▶ [EXTRACTED RECORDS]
··········
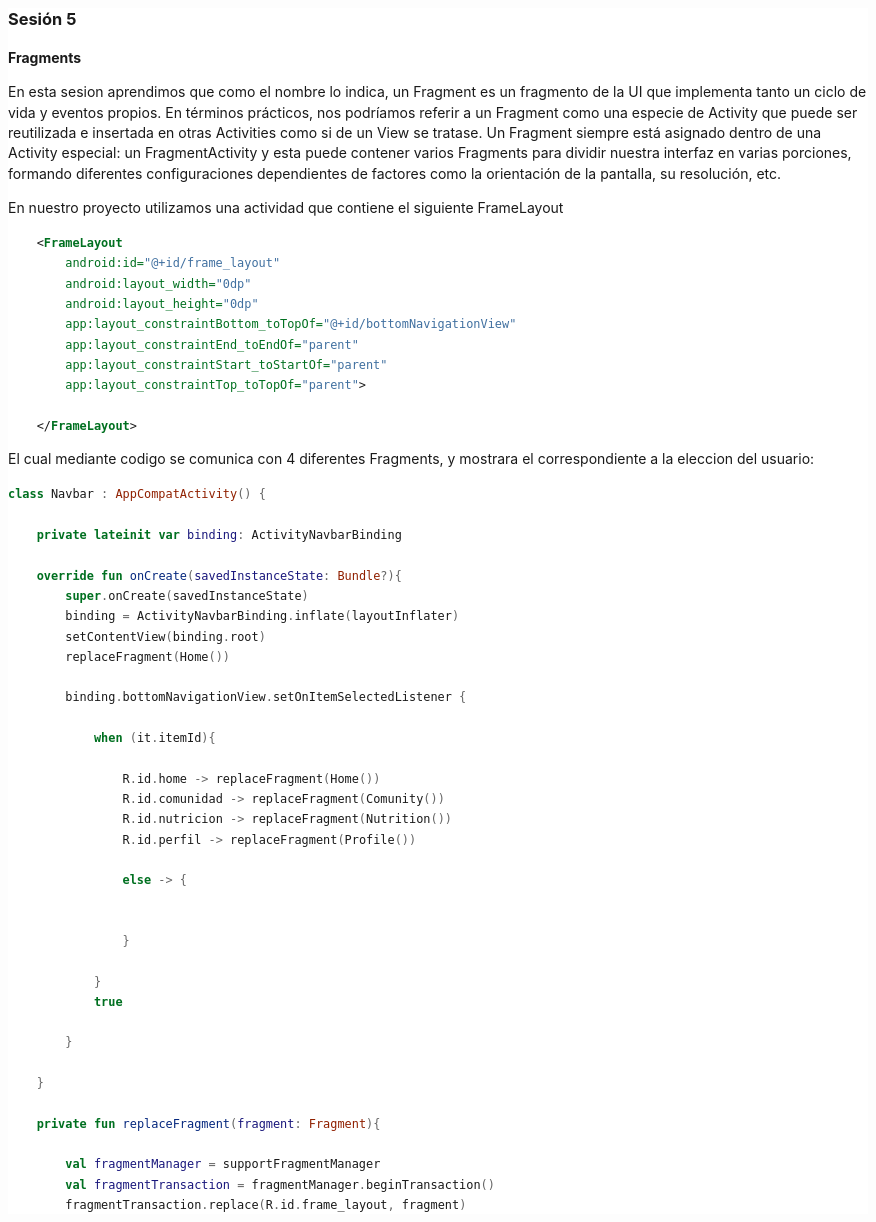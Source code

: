 ### Sesión 5
**Fragments**

En esta sesion aprendimos que como el nombre lo indica, un Fragment es un fragmento de la UI que implementa tanto un ciclo de vida y eventos propios.
En términos prácticos, nos podríamos referir a un Fragment como una especie de Activity que puede ser reutilizada e insertada en otras Activities como si de un View se tratase.
Un Fragment siempre está asignado dentro de una Activity especial: un FragmentActivity y esta puede contener varios Fragments para dividir nuestra interfaz en varias porciones,
formando diferentes configuraciones dependientes de factores como la orientación de la pantalla, su resolución, etc.

En nuestro proyecto utilizamos una actividad que contiene el siguiente FrameLayout
```xml
    <FrameLayout
        android:id="@+id/frame_layout"
        android:layout_width="0dp"
        android:layout_height="0dp"
        app:layout_constraintBottom_toTopOf="@+id/bottomNavigationView"
        app:layout_constraintEnd_toEndOf="parent"
        app:layout_constraintStart_toStartOf="parent"
        app:layout_constraintTop_toTopOf="parent">

    </FrameLayout>
```
El cual mediante codigo se comunica con 4 diferentes Fragments, y mostrara el correspondiente a la eleccion del usuario:
```kotlin
class Navbar : AppCompatActivity() {

    private lateinit var binding: ActivityNavbarBinding

    override fun onCreate(savedInstanceState: Bundle?){
        super.onCreate(savedInstanceState)
        binding = ActivityNavbarBinding.inflate(layoutInflater)
        setContentView(binding.root)
        replaceFragment(Home())

        binding.bottomNavigationView.setOnItemSelectedListener {

            when (it.itemId){

                R.id.home -> replaceFragment(Home())
                R.id.comunidad -> replaceFragment(Comunity())
                R.id.nutricion -> replaceFragment(Nutrition())
                R.id.perfil -> replaceFragment(Profile())

                else -> {


                }

            }
            true

        }

    }

    private fun replaceFragment(fragment: Fragment){

        val fragmentManager = supportFragmentManager
        val fragmentTransaction = fragmentManager.beginTransaction()
        fragmentTransaction.replace(R.id.frame_layout, fragment)
```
··········
▶ [REQUIRED ACTION]
Every record above should be set down exactly, with the pictures left out.

▶ [EXERCISE OUTPUT]
Source code

: ### Sesión 5
**Fragments**

En esta sesion aprendimos que como el nombre lo indica, un Fragment es un fragmento de la UI que implementa tanto un ciclo de vida y eventos propios.
En términos prácticos, nos podríamos referir a un Fragment como una especie de Activity que puede ser reutilizada e insertada en otras Activities como si de un View se tratase.
Un Fragment siempre está asignado dentro de una Activity especial: un FragmentActivity y esta puede contener varios Fragments para dividir nuestra interfaz en varias porciones,
formando diferentes configuraciones dependientes de factores como la orientación de la pantalla, su resolución, etc.

En nuestro proyecto utilizamos una actividad que contiene el siguiente FrameLayout
```xml
    <FrameLayout
        android:id="@+id/frame_layout"
        android:layout_width="0dp"
        android:layout_height="0dp"
        app:layout_constraintBottom_toTopOf="@+id/bottomNavigationView"
        app:layout_constraintEnd_toEndOf="parent"
        app:layout_constraintStart_toStartOf="parent"
        app:layout_constraintTop_toTopOf="parent">

    </FrameLayout>
```
El cual mediante codigo se comunica con 4 diferentes Fragments, y mostrara el correspondiente a la eleccion del usuario:
```kotlin
class Navbar : AppCompatActivity() {

    private lateinit var binding: ActivityNavbarBinding

    override fun onCreate(savedInstanceState: Bundle?){
        super.onCreate(savedInstanceState)
        binding = ActivityNavbarBinding.inflate(layoutInflater)
        setContentView(binding.root)
        replaceFragment(Home())

        binding.bottomNavigationView.setOnItemSelectedListener {

            when (it.itemId){

                R.id.home -> replaceFragment(Home())
                R.id.comunidad -> replaceFragment(Comunity())
                R.id.nutricion -> replaceFragment(Nutrition())
                R.id.perfil -> replaceFragment(Profile())

                else -> {


                }

            }
            true

        }

    }

    private fun replaceFragment(fragment: Fragment){

        val fragmentManager = supportFragmentManager
        val fragmentTransaction = fragmentManager.beginTransaction()
        fragmentTransaction.replace(R.id.frame_layout, fragment)
```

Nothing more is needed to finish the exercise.